1923 :A FICTIONAL HISTORY
His lips were turning bluer as the Winter of 1923 got closer.
My party boss was not yet aware of it but my experience told me that Lenin was being poisoned slowly with cyanide by his long time doctor Zelinspeski.
Of course, it was a conspiracy inspired or directed by Bronski, that busybody of a first general of the Red Army, who controlled the commissars in their murderous overnight trials of disaffected army officers or holdovers from the Czarist times.

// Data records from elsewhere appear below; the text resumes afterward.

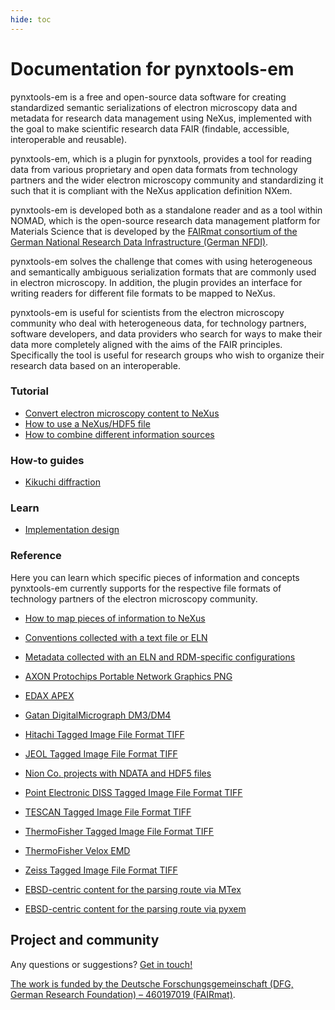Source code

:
 ```yaml
---
hide: toc
---
```


# Documentation for pynxtools-em

pynxtools-em is a free and open-source data software for creating standardized semantic serializations of electron microscopy data and metadata for research data management using NeXus, implemented with the goal to make scientific research data FAIR (findable, accessible, interoperable and reusable).

pynxtools-em, which is a plugin for pynxtools, provides a tool for reading data from various proprietary and open data formats from technology partners and the wider electron microscopy community and standardizing it such that it is compliant with the NeXus application definition NXem.

pynxtools-em is developed both as a standalone reader and as a tool within NOMAD, which is the open-source research data management platform for Materials Science that is developed by the [FAIRmat consortium of the German National Research Data Infrastructure (German NFDI)](https://www.nfdi.de/consortia-fairmat/?lang=en).

pynxtools-em solves the challenge that comes with using heterogeneous and semantically ambiguous serialization formats that are commonly used in electron microscopy. In addition, the plugin provides an interface for writing readers for different file formats to be mapped to NeXus.

pynxtools-em is useful for scientists from the electron microscopy community who deal with heterogeneous data, for technology partners, software developers, and data providers who search for ways to make their data more completely aligned with the aims of the FAIR principles. Specifically the tool is useful for research groups who wish to organize their research data based on an interoperable.

<!-- A single sentence that says what the product is, succinctly and memorably -->
<!-- A paragraph of one to three short sentences, that describe what the product does. -->
<!-- A third paragraph of similar length, this time explaining what need the product meets -->
<!-- Finally, a paragraph that describes whom the product is useful for. -->

<div markdown="block" class="home-grid">
<div markdown="block">

### Tutorial
<!--This is the place where to add documentation of [diátaxis](https://diataxis.fr) content type tutorial.-->

- [Convert electron microscopy content to NeXus](tutorial/standalone.md)
- [How to use a NeXus/HDF5 file](tutorial/nexusio.md)
- [How to combine different information sources](tutorial/examples.md)

</div>
<div markdown="block">

### How-to guides
<!--This is the place where to add documentation of [diátaxis](https://diataxis.fr) content type how-to guides.-->

- [Kikuchi diffraction](how-tos/kikuchi.md)

</div>

<div markdown="block">

### Learn
<!--This is the place where to add documentation of [diátaxis](https://diataxis.fr) content type explanation.-->

- [Implementation design](explanation/implementation.md)

</div>
<div markdown="block">

### Reference
<!--This is the place where to add documentation of [diátaxis](https://diataxis.fr) content type reference.-->
Here you can learn which specific pieces of information and concepts pynxtools-em currently supports
for the respective file formats of technology partners of the electron microscopy community.

- [How to map pieces of information to NeXus](reference/contextualization.md)

- [Conventions collected with a text file or ELN](reference/conventions.md)
- [Metadata collected with an ELN and RDM-specific configurations](reference/eln_and_cfg.md)

- [AXON Protochips Portable Network Graphics PNG](reference/zip_png_axon.md)
- [EDAX APEX](reference/hfive_apex.md)
- [Gatan DigitalMicrograph DM3/DM4](reference/rsciio_gatan.md)
- [Hitachi Tagged Image File Format TIFF](reference/tiff_hitachi.md)
- [JEOL Tagged Image File Format TIFF](reference/tiff_jeol.md)
- [Nion Co. projects with NDATA and HDF5 files](reference/nxs_nion.md)
- [Point Electronic DISS Tagged Image File Format TIFF](reference/tiff_point.md)
- [TESCAN Tagged Image File Format TIFF](reference/tiff_tescan.md)
- [ThermoFisher Tagged Image File Format TIFF](reference/tiff_tfs.md)
- [ThermoFisher Velox EMD](reference/rsciio_velox.md)
- [Zeiss Tagged Image File Format TIFF](reference/tiff_zeiss.md)
- [EBSD-centric content for the parsing route via MTex](how-tos/mtex.md)
- [EBSD-centric content for the parsing route via pyxem](how-tos/pyxem.md)

</div>
</div>

<h2>Project and community</h2>
<!-- - [NOMAD code guidelines](https://nomad-lab.eu/prod/v1/staging/docs/reference/code_guidelines.html) -->

Any questions or suggestions? [Get in touch!](https://www.fair-di.eu/fairmat/about-fairmat/team-fairmat)

[The work is funded by the Deutsche Forschungsgemeinschaft (DFG, German Research Foundation) – 460197019 (FAIRmat)](https://gepris.dfg.de/gepris/projekt/460197019?language=en).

But, if I go ahead with this accusation and Trotsky becomes the successor of Lenin, I and my boss will be flushed to Siberia.
As of now, we control all hiring of worthy party members by the central government in Moscow. Our three hundred thousand bureaucrats against Trotsky's people's army. My guess is we will win as we did against the misguided White Russians. I calculated the risk of telling my friend Lavrenti about my surmising. After all, he was indebted to Stalin but too young to respond rationally in a political crisis in which both Stalin and Trotsky will pull every painful stop to win the leadership of the party.
Well, my decision to speak was better than no action at all ; and it could result in a more prominent position for me and for Lavrenti. He will urge the boss to announced his intentions to the people on all-Russian radio as soon as the good doctor finishes the job that I suspected he was doing on Lenin, the indisputable, god-like figure of the October Revolution.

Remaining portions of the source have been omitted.